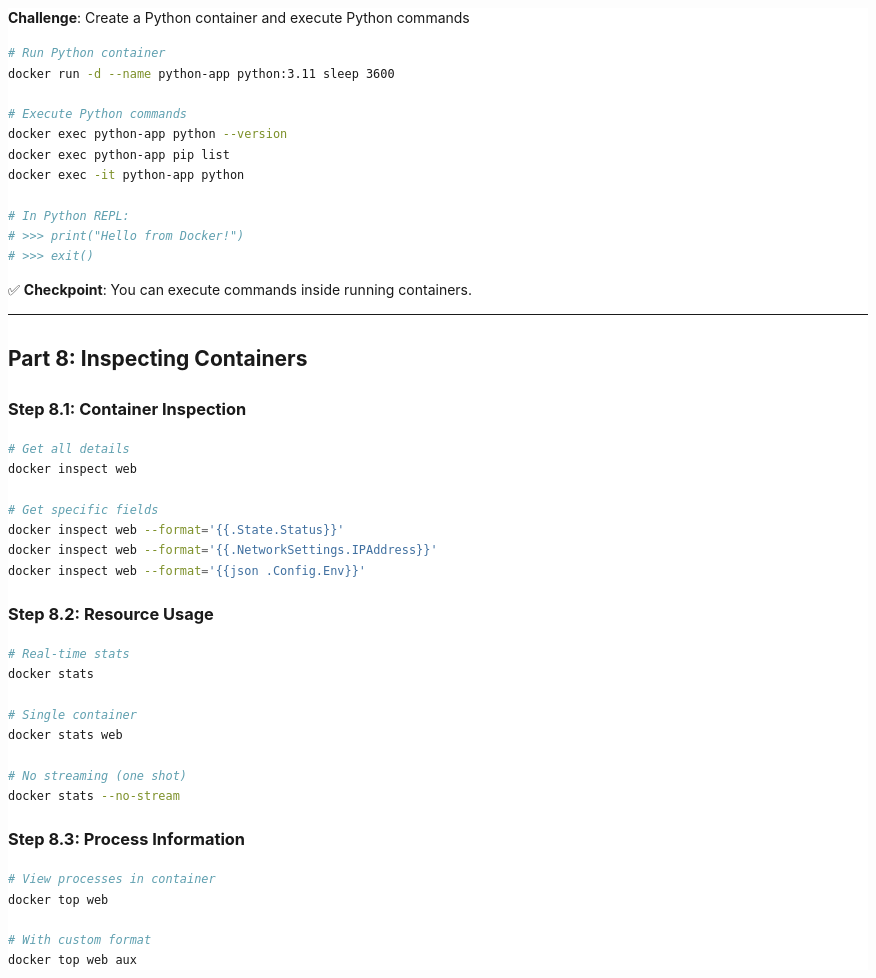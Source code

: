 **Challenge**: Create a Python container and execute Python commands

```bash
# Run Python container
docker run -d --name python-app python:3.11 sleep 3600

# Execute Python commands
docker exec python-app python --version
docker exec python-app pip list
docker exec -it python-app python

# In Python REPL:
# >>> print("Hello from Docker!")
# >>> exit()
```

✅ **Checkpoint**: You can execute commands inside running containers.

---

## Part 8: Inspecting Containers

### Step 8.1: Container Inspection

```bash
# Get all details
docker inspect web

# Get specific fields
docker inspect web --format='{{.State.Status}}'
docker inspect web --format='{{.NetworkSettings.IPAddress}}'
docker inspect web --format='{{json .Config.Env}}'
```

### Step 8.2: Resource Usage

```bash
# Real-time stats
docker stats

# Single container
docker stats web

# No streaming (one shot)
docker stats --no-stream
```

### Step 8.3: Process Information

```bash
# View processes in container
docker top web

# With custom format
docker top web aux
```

--

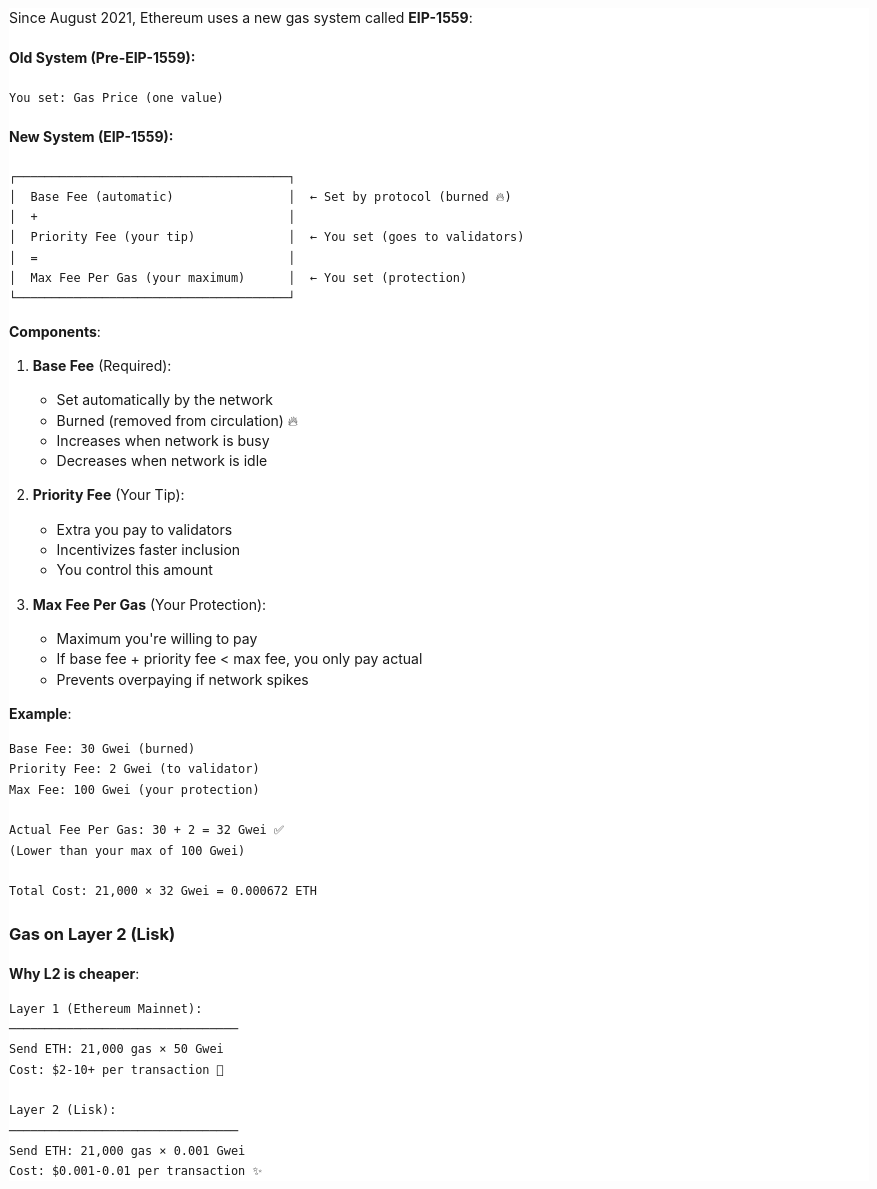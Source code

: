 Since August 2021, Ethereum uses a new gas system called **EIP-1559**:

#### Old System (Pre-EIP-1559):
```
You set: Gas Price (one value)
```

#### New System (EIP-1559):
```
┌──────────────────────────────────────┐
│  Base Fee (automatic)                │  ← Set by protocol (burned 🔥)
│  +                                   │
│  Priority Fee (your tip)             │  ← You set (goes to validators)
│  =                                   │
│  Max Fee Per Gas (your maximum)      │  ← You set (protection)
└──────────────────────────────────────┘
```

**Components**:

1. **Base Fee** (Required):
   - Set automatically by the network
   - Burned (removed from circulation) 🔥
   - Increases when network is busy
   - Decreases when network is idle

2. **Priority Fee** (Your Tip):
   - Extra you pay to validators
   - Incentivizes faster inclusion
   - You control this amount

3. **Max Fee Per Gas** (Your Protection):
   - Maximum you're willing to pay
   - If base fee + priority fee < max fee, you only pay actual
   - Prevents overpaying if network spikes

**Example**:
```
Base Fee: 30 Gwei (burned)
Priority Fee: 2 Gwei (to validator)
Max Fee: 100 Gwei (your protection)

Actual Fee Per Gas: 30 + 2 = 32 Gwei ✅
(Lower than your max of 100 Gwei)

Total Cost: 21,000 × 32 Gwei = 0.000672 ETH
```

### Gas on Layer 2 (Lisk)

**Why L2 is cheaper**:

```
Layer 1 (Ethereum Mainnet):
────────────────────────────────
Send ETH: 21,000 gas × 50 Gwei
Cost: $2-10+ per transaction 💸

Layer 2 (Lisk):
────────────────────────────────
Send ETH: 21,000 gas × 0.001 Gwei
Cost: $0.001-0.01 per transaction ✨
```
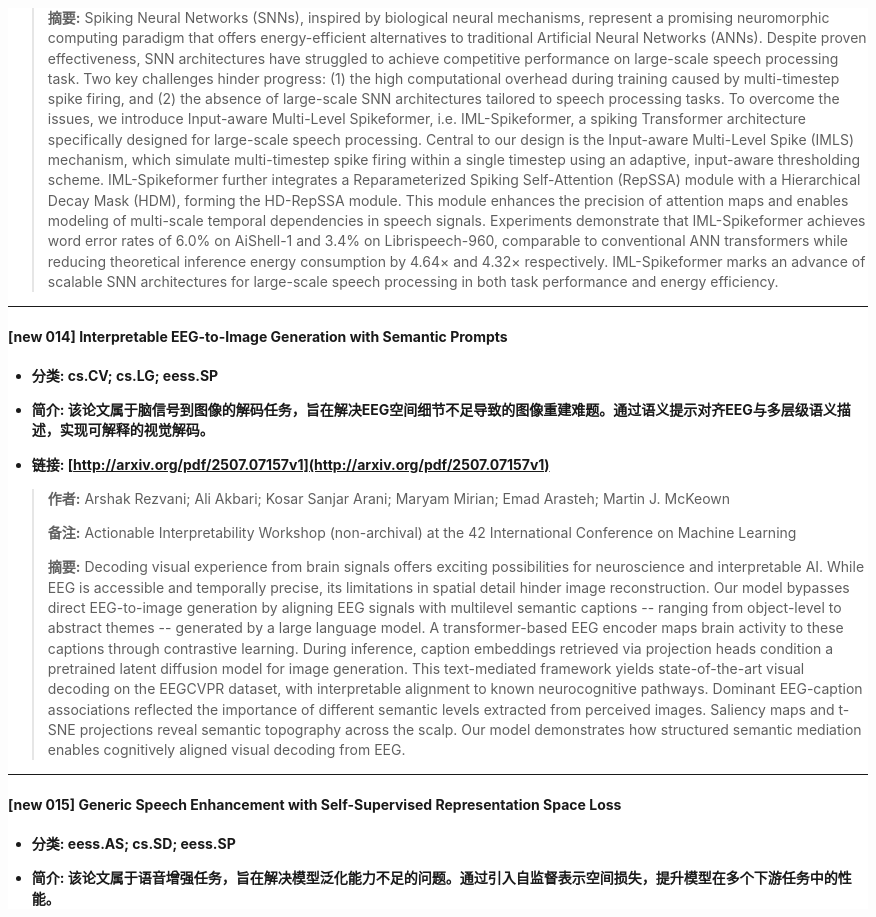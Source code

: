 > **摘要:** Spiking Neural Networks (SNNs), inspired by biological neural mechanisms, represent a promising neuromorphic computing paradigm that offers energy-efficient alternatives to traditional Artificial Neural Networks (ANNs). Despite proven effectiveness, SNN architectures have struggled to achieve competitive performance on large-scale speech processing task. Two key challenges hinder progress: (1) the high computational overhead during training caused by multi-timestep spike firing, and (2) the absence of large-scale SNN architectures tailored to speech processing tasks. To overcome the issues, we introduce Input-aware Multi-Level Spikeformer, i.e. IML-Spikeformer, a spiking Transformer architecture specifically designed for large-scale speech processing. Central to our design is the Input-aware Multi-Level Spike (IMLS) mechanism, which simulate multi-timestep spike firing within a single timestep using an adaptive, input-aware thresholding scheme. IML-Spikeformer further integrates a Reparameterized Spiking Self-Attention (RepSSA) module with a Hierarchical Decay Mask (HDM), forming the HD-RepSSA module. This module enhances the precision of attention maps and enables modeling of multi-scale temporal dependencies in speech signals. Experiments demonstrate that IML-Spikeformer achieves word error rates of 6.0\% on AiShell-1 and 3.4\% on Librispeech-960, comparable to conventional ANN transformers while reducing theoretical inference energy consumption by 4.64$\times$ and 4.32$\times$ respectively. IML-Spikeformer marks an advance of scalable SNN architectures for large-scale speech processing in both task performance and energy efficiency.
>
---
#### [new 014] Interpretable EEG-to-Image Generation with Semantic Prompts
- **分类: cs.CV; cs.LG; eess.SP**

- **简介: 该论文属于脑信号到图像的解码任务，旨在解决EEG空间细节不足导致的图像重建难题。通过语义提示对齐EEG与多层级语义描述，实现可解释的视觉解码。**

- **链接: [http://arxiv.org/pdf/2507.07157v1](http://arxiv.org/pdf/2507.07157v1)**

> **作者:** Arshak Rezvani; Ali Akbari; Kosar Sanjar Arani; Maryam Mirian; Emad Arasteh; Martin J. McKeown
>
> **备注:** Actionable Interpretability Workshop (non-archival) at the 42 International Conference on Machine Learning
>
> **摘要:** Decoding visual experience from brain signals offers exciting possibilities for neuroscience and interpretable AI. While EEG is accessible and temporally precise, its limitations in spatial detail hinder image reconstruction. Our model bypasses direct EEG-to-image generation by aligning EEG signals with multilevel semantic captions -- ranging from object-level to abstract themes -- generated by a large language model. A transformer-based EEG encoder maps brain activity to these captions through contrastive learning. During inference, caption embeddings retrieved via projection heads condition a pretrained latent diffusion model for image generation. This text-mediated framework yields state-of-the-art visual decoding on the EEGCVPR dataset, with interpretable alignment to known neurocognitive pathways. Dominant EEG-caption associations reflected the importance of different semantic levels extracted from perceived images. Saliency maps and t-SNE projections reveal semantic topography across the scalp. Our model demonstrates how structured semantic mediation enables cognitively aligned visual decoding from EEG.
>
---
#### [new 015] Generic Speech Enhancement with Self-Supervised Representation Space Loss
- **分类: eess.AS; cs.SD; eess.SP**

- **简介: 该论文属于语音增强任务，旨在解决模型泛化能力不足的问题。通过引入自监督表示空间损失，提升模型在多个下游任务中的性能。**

...

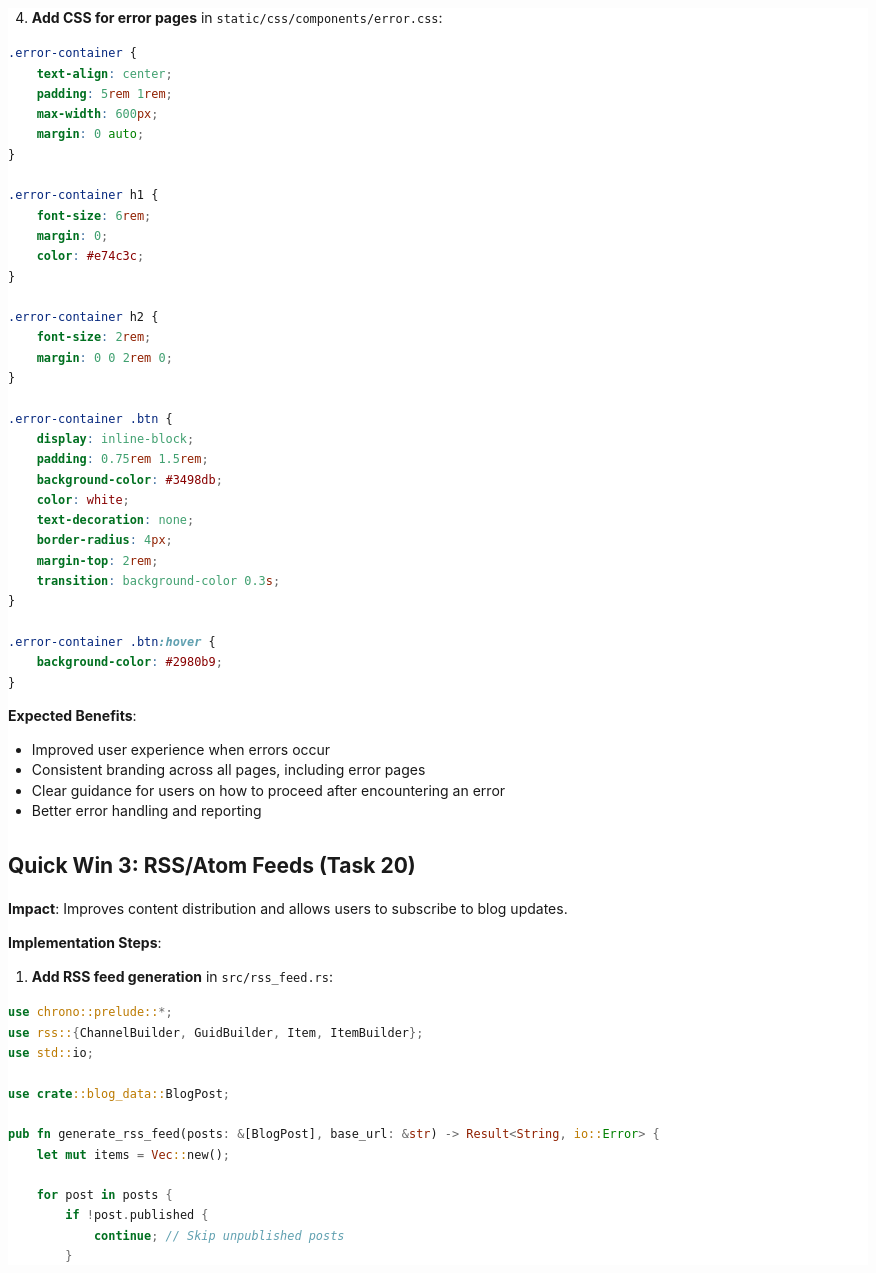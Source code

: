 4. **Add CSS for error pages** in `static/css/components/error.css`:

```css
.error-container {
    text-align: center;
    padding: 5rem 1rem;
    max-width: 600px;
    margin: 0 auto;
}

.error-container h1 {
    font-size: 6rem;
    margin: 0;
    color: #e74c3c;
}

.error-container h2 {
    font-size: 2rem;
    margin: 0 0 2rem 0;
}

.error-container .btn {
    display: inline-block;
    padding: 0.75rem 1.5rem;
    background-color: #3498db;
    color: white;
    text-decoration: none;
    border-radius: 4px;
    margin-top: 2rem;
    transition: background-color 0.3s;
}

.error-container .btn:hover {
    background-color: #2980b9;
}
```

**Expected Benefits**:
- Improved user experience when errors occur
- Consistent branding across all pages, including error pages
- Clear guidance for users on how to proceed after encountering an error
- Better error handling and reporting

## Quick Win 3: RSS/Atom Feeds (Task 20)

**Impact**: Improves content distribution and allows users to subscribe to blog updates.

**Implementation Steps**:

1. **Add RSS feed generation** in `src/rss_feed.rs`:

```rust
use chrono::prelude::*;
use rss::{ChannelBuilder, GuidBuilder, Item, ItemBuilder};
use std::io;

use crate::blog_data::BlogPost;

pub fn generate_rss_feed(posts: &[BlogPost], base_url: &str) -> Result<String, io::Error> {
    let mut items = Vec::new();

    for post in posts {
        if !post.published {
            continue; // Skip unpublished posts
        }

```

-- What is expected --
All lines above that contain "posts" are required in the answer.

-- Result of this task --
pub fn generate_rss_feed(posts: &[BlogPost], base_url: &str) -> Result<String, io::Error> {
    for post in posts {
            continue; // Skip unpublished posts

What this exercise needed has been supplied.